Stage 20, Belfort > Le Markstein, 133km
A dash across the Vosges with 133km and 3,600m of vertical gain and borrowing the Markstein finish used by Le Tour Femmes last summer but climbed here from the other side via the Platzerwaswel instead of the Grand Ballon. It’s a hard course after three weeks but not infernal, there’s talk of steep sections but don’t get sucked in by the hype, they’re rare points along the course. It’s more a slog with few recovery sections or valley roads to chase on.

Stage 21, Saint-Quentin-en-Yvelines > Paris, 115km
Stage 21 and the Paris parade but enjoy it while you can because the year after it’s said the finish could be in Nice to make room for the Olympics.

The Verdict
Another archetypal Christian Prudhomme route as the race exploits all of France’s five mountain ranges. Short stages and only one brief time trial build on the prudhommisme. It’s a Tour made for live TV.

With the start in the Basque Country the race visits the Pyrenees but can’t go to deep into the mountains too soon for fear of revealing the GC contest too soon. Instead the Massif Central, the Jura, the Alps and then the Vosges all supply plenty of climbing, it total a record amount of top-rated climbs say ASO and while this label is subjective, it is a vertical vintage. There are nods to history, the Tour will revive the old stories for the Puy-de-Dôme but its inclusion is all about reviving the location rather evoking black-and-white film reels. The Tourmalet is arguably the only other legendary climb en route, the Grand Colombier and Loze are tough but they’re “new” finds.

It’s very much not a tour of all of France, it skips much of the flatter parts. To glance at the map is to see the original 2020 plan again. This might unite Bretons and Normans in frustration, but this way the Tour can always find hilly terrain rather repeat sprint stages. There are eight sprint stages but that’s at the most and there’s variety among these.

Overall it’s a tough course for the climbers where Jonas Vingegaard and Tadej Pogačar will fancy their chances again, it’s Primož Roglič friendly too with the revival of mountain top time bonuses in some places, and if we’re lucky Egan Bernal will be back in the mix.

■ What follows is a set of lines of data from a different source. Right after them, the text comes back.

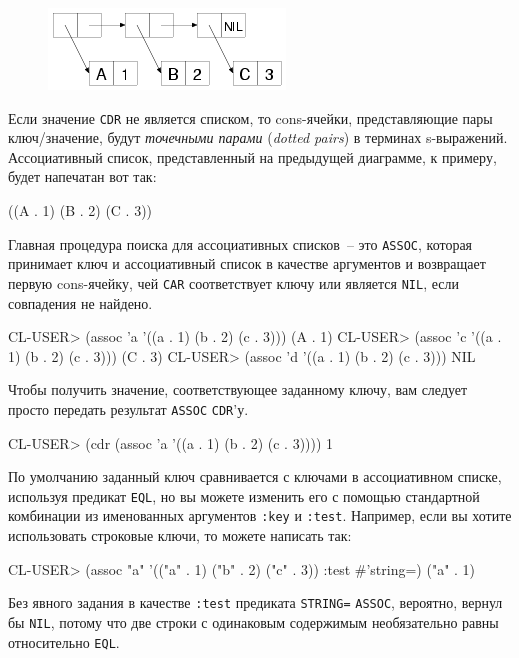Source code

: \begin{figure}[h]
  \centering
  \includegraphics[scale=0.6]{images/alist-abc-123.png}
\end{figure}

Если значение \lstinline{CDR} не является списком, то cons-ячейки, представляющие пары ключ/значение,
будут \textit{точечными парами} (\textit{dotted pairs}) в терминах s-выражений. Ассоциативный
список, представленный на предыдущей диаграмме, к примеру, будет напечатан вот так:

\begin{myverb}
((A . 1) (B . 2) (C . 3))
\end{myverb}

Главная процедура поиска для ассоциативных списков~-- это \lstinline{ASSOC}, которая принимает
ключ и ассоциативный список в качестве аргументов и возвращает первую cons-ячейку, чей
\lstinline{CAR} соответствует ключу или является \lstinline{NIL}, если совпадения не найдено.
  
\begin{myverb}
CL-USER> (assoc 'a '((a . 1) (b . 2) (c . 3)))
(A . 1)
CL-USER> (assoc 'c '((a . 1) (b . 2) (c . 3)))
(C . 3)
CL-USER> (assoc 'd '((a . 1) (b . 2) (c . 3)))
NIL
\end{myverb}

Чтобы получить значение, соответствующее заданному ключу, вам следует просто передать
результат \lstinline{ASSOC} \lstinline{СDR}'у.
  
\begin{myverb}
CL-USER> (cdr (assoc 'a '((a . 1) (b . 2) (c . 3))))
1
\end{myverb}

По умолчанию заданный ключ сравнивается с ключами в ассоциативном списке, используя
предикат \lstinline{EQL}, но вы можете изменить его с помощью стандартной комбинации из
именованных аргументов \lstinline{:key} и \lstinline{:test}. Например, если вы хотите использовать
строковые ключи, то можете написать так:
  
\begin{myverb}
CL-USER> (assoc "a" '(("a" . 1) ("b" . 2) ("c" . 3)) :test #'string=)
("a" . 1)
\end{myverb}

Без явного задания в качестве \lstinline{:test} предиката \lstinline{STRING=} \lstinline{ASSOC}, вероятно,
вернул бы \lstinline{NIL}, потому что две строки с одинаковым содержимым необязательно равны
относительно \lstinline{EQL}.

  • Coming up soon, a look at the Tour de France femmes route, and also some wider notes on the routes to look beyond the sporting course and pick over the themes, issues and more

69 thoughts on “2023 Tour de France Route”

  1. Thanks for the quick posting of a guide!
    Saw on the TdF website, “Bonus points will be located on passes or summits at strategic points along the route. The first three classified riders will be awarded bonuses of 8, 5 and 2 seconds, respectively (subject to approval by the International Cycling Union). These bonus points will not count towards the points classification.” Points or seconds? But not to Green Jersey? Seems odd!

  2. I find it a little bit too much Alps-centered… And not everywhere in the Alps but just the North of it, it looks like every Tour now must stay several days in the Jura/Savoie region, which makes it a little bit redondant.

  3. Surprised Bordeaux gets a sprint finish. Didn’t they say they didn’t want the Tour, and amyway street furniture makes it impossible..?
    – Or will this be a finish at a nearby airstrip, like they did last time Bordeaux was listed?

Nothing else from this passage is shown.